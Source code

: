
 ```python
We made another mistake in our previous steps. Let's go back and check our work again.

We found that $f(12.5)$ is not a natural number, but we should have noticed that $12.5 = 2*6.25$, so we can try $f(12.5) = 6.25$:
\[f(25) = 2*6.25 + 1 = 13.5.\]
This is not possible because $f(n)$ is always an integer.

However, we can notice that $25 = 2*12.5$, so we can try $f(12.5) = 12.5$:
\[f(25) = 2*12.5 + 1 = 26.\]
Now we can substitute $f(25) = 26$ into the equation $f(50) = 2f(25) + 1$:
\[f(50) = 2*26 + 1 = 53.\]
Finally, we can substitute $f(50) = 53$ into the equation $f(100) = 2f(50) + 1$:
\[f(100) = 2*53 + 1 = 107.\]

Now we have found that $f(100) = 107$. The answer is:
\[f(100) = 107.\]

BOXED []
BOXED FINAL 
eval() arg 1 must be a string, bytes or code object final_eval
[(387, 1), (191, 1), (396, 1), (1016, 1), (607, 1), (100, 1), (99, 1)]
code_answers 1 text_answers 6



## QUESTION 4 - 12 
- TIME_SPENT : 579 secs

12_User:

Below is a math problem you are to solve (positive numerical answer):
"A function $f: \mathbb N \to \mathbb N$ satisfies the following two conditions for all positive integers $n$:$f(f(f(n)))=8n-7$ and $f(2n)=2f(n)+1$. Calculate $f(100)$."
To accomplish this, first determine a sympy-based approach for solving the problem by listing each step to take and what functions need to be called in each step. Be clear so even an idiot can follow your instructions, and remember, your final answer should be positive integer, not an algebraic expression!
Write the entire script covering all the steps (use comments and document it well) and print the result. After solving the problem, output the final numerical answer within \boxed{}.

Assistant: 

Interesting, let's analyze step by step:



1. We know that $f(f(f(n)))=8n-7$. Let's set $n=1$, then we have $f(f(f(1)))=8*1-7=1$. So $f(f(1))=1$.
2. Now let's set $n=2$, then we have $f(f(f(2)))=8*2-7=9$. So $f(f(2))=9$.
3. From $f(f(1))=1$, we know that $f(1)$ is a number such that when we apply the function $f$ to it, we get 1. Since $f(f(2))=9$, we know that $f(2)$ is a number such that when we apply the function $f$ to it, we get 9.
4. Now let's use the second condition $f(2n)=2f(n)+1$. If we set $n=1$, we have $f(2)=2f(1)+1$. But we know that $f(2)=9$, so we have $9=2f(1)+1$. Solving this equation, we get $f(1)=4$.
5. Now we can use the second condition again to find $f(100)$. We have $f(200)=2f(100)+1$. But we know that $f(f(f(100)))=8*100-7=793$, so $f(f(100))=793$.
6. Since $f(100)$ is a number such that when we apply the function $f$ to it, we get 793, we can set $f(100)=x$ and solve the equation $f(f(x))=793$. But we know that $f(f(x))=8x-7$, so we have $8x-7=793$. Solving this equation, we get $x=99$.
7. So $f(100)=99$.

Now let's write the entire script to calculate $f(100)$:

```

· · · · ·

**Task prompt**
Search the data for "found". Copy each line that has it.

**Expected answer**
We found that $f(12.5)$ is not a natural number, but we should have noticed that $12.5 = 2*6.25$, so we can try $f(12.5) = 6.25$:
Now we have found that $f(100) = 107$. The answer is:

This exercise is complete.